Local government financing vehicles struggling to repay loans

The mainland’s plan to run its biggest fiscal deficit since the global financial crisis may help develop its bond market, but the extra competition for funding could sink some of the major providers of local government financing.
Local government financing vehicles (LGFVs), which were invented to skirt restrictions on local government fundraising, are already under pressure from Beijing’s drive to reduce local debt and migrate provincial financing to a more transparent municipal bond model.
With more than US$3 trillion in outstanding debt that funded essential infrastructure, along with some vanity projects and speculative adventures, LGFVs are finding it hard to service their existing debts, let alone raise new money when loans fall due.
If financing remains this tight, some companies will die
Some fear they could go under.
“There is no way we can survive, and the pressure on the company is huge,” an executive at an LGFV in Yangzhou, Jiangsu, said.
His company has several billion yuan in debt raised to build roads and lay pipes.

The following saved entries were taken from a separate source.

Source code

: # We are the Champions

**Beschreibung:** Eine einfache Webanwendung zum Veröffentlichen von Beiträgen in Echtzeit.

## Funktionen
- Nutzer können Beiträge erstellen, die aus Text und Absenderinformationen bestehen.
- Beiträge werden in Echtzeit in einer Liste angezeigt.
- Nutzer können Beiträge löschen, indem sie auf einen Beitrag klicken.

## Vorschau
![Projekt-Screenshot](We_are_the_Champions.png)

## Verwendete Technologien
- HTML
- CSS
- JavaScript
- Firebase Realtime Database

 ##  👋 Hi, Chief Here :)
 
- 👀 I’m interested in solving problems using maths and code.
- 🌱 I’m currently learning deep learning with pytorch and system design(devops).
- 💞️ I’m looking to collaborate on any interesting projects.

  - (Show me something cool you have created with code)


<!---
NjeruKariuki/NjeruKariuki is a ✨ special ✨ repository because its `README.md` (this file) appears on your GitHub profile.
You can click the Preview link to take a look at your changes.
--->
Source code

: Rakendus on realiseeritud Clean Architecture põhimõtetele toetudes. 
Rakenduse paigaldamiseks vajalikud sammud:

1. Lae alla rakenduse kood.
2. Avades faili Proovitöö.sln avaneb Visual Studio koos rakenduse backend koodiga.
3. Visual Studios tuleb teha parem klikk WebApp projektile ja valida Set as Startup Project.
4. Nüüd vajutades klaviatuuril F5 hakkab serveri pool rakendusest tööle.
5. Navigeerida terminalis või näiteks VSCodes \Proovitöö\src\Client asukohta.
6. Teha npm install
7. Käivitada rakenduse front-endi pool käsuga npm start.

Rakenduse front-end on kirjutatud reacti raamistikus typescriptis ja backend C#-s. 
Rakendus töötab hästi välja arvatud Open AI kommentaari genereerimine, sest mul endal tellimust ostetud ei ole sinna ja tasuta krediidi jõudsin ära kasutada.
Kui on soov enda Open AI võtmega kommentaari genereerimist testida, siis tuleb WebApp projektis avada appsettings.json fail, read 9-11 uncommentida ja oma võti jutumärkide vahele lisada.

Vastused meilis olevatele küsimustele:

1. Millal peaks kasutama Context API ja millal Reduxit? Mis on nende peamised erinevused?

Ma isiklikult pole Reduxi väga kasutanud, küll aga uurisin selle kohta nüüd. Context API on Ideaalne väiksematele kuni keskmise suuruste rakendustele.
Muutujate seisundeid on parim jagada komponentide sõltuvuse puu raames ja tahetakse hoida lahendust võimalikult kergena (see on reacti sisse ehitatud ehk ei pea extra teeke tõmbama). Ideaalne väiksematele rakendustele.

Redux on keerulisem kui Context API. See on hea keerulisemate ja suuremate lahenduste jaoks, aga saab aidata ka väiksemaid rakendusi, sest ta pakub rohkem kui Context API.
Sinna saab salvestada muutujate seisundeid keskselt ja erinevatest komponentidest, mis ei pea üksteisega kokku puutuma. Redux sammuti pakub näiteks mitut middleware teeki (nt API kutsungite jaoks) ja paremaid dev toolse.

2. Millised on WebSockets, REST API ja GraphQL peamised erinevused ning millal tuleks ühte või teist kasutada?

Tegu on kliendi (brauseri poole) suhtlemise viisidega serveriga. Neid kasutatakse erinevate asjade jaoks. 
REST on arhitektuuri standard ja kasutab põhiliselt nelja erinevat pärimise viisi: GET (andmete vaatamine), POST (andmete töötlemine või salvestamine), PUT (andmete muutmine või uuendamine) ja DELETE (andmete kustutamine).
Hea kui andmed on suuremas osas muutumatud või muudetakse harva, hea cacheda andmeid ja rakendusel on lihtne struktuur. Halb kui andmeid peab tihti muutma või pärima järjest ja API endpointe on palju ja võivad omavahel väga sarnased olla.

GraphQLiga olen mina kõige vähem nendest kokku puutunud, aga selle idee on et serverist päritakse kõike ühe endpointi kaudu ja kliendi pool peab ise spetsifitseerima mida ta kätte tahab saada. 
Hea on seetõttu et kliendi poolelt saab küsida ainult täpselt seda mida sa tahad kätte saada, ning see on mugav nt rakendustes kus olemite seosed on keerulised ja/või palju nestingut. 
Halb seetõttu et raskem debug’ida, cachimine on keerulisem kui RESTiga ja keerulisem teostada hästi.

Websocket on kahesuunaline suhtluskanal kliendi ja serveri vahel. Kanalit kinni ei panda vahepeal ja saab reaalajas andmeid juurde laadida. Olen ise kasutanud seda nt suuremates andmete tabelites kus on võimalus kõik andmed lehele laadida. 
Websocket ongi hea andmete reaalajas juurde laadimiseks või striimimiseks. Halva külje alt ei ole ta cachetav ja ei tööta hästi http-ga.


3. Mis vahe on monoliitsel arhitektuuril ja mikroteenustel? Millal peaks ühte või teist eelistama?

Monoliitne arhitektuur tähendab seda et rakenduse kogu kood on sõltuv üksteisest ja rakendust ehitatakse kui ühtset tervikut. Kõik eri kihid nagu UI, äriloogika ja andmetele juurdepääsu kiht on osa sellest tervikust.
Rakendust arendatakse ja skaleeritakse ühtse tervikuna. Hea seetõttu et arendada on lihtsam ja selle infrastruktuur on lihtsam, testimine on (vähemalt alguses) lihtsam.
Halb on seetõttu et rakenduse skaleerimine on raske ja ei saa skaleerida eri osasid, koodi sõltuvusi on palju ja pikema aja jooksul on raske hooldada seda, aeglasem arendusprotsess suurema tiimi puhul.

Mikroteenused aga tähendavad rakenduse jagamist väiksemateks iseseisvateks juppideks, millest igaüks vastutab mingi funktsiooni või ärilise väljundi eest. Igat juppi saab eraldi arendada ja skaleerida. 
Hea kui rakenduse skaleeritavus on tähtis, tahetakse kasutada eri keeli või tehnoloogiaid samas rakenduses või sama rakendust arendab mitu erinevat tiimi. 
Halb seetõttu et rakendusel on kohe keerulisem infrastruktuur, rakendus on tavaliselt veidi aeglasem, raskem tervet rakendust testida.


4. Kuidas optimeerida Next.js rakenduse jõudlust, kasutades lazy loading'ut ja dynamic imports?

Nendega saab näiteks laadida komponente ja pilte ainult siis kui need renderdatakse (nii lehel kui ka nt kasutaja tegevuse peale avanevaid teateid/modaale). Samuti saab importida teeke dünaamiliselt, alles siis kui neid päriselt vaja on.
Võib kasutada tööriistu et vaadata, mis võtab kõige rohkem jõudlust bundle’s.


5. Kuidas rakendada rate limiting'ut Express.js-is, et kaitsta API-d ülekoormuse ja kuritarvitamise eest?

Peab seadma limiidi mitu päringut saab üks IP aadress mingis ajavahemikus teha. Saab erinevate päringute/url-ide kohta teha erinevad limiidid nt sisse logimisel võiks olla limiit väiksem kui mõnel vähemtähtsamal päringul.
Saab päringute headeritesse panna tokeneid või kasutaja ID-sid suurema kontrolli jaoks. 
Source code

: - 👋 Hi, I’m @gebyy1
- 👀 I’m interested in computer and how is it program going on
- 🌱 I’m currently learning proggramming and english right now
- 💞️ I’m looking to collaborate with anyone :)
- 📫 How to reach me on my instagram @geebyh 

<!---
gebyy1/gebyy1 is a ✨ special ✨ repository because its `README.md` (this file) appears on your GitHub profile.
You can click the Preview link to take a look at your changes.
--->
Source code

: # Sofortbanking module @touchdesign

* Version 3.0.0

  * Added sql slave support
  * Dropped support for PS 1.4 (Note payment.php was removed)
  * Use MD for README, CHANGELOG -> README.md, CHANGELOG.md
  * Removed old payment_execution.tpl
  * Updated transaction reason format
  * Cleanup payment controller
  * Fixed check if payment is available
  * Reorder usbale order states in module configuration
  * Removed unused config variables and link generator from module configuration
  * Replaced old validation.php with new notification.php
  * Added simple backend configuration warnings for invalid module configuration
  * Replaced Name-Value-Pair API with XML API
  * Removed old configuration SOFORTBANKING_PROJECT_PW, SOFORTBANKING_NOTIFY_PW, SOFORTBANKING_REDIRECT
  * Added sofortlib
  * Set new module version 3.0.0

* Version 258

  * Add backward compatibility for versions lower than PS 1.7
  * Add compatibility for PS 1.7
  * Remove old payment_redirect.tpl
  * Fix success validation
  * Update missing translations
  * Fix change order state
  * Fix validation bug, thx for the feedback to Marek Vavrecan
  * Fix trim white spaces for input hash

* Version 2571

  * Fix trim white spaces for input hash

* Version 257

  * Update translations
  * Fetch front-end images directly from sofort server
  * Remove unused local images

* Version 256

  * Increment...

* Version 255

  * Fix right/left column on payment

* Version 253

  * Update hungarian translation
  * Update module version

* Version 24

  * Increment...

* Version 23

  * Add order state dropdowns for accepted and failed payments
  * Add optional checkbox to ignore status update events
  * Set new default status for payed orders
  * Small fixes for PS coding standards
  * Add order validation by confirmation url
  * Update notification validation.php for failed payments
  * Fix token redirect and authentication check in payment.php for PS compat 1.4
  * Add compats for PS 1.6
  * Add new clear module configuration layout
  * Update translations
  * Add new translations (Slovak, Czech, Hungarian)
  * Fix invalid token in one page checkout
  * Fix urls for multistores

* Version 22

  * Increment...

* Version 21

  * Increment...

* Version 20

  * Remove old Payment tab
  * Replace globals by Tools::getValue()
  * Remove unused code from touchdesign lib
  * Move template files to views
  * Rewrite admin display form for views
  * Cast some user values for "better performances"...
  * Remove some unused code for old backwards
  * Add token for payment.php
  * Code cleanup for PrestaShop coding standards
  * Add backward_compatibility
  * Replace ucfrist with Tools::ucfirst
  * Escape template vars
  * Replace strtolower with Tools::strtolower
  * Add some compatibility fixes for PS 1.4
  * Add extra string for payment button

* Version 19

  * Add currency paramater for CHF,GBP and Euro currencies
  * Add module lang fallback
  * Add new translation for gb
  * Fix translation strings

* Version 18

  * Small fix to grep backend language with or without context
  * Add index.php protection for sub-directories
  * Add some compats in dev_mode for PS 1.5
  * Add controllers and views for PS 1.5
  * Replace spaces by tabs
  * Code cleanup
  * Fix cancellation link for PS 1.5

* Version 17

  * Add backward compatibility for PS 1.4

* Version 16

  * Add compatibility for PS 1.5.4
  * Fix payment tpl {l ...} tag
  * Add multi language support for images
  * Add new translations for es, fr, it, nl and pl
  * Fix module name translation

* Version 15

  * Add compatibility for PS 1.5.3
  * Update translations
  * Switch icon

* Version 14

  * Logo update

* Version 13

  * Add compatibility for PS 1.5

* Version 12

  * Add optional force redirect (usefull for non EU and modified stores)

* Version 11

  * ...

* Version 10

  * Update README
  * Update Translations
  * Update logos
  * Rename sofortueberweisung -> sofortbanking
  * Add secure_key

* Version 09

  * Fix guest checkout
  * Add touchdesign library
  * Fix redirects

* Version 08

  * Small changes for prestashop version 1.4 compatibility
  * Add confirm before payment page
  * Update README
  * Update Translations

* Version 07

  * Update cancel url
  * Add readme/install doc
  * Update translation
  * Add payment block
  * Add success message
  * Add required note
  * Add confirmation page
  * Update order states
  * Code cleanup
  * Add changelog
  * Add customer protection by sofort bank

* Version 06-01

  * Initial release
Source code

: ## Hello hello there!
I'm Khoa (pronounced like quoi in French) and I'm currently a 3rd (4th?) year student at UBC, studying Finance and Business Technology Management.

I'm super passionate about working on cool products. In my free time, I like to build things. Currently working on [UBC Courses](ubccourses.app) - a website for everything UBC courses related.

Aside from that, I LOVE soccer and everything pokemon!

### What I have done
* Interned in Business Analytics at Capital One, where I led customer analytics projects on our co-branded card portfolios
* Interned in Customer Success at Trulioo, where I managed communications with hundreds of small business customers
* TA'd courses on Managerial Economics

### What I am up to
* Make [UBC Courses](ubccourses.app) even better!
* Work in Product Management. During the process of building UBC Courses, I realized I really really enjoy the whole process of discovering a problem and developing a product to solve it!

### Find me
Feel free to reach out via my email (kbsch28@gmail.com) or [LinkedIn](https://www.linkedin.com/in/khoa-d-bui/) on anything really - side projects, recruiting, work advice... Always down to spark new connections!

“Our loans are due, and we can’t repay them,” he said. “If financing remains this tight, some companies will die.”
To service the mainland’s 1.12 trillion yuan (HK$1.38 trillion) deficit for 2015, up 170 billion yuan from last year, state borrowers will also turn to the bond markets, competing for cash with LGFVs just as investors grow wary that the vehicles no longer enjoy the tacit government guarantees they enjoyed in the past.